*AIM OF THE TASK*. The answer must consist of every line below that contains the word "label".

*PROVIDED INFORMATION*.
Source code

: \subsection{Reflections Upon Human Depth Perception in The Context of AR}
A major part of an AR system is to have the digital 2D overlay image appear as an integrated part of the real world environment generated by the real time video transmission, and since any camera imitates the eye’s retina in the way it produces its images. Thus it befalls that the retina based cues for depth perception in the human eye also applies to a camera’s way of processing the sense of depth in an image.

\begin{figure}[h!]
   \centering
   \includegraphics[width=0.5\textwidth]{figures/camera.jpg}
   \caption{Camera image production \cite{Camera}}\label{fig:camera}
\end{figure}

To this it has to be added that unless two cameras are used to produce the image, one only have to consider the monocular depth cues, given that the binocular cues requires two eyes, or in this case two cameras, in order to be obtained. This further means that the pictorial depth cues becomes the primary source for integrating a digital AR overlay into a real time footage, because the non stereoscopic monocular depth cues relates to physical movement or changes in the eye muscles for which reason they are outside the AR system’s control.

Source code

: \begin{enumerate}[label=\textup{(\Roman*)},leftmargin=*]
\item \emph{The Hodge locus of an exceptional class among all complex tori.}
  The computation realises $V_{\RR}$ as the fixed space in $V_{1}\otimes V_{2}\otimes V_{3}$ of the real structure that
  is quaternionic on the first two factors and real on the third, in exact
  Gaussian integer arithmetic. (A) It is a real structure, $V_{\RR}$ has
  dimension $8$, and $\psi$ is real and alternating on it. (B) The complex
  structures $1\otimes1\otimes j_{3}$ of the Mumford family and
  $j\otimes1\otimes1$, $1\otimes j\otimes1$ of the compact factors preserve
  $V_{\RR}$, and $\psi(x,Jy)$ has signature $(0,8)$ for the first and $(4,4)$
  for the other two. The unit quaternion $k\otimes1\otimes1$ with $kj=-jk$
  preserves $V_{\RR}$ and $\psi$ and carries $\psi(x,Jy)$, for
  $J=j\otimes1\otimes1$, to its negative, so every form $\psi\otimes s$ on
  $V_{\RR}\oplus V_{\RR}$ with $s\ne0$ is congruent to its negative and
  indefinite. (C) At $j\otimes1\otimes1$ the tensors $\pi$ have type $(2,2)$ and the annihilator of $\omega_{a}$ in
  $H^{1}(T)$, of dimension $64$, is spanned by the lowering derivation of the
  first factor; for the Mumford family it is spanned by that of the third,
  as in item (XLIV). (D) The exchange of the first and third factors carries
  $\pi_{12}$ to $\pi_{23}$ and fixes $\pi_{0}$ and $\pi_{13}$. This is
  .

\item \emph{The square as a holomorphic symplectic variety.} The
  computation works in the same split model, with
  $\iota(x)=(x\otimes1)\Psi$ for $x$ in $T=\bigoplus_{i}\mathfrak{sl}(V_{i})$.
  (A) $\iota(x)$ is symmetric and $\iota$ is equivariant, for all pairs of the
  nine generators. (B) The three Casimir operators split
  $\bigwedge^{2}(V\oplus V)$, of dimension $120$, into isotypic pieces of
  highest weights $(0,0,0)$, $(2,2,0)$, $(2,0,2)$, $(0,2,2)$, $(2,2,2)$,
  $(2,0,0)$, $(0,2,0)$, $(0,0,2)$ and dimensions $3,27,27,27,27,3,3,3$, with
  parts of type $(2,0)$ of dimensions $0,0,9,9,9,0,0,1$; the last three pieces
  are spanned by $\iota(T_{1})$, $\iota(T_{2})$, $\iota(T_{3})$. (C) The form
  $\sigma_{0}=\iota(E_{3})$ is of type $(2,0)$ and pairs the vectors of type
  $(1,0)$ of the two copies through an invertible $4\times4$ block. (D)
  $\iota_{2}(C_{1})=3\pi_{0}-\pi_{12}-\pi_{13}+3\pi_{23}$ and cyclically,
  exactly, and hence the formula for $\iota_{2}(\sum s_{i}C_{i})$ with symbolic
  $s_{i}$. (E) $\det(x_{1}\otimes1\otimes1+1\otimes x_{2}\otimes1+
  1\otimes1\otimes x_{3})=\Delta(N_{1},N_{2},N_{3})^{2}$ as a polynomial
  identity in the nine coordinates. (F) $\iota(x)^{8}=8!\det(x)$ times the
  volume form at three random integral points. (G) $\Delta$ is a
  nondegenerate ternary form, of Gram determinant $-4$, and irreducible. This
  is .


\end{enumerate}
* * *
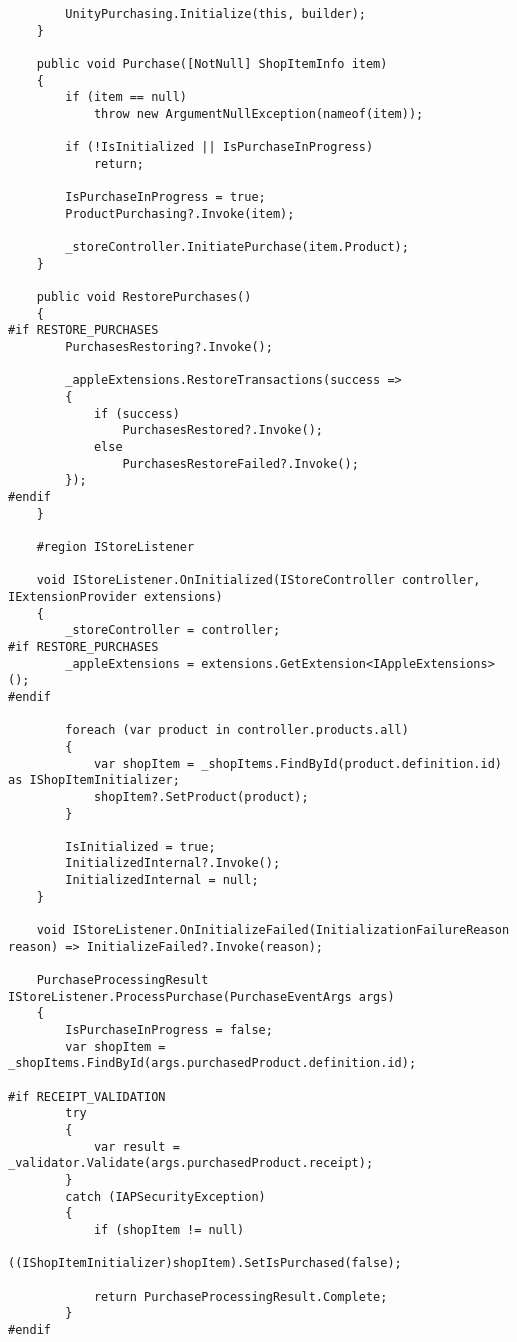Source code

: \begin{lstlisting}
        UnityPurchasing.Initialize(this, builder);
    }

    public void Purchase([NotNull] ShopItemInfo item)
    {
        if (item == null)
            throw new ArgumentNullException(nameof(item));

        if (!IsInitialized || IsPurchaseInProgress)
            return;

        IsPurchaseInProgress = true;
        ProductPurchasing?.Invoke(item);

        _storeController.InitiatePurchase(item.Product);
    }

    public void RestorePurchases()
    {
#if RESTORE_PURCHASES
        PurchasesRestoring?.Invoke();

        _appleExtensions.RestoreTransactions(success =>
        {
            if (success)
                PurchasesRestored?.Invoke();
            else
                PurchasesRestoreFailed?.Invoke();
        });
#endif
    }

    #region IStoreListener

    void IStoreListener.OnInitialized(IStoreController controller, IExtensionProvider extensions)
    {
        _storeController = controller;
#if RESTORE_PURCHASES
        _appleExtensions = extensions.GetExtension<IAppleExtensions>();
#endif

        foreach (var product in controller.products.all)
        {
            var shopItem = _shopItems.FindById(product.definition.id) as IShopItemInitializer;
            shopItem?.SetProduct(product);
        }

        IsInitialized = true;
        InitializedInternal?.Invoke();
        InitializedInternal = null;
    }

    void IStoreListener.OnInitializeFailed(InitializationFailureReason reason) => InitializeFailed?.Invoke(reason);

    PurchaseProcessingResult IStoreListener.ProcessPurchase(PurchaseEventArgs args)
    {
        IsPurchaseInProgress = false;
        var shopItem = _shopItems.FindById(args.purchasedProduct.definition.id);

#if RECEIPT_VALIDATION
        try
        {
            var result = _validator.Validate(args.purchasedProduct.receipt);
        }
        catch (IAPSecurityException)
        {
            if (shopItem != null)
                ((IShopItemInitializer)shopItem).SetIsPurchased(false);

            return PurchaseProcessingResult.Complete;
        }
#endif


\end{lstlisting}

*WRITTEN REPLY*.
   \caption{Camera image production \cite{Camera}}\label{fig:camera}
: \begin{enumerate}[label=\textup{(\Roman*)},leftmargin=*]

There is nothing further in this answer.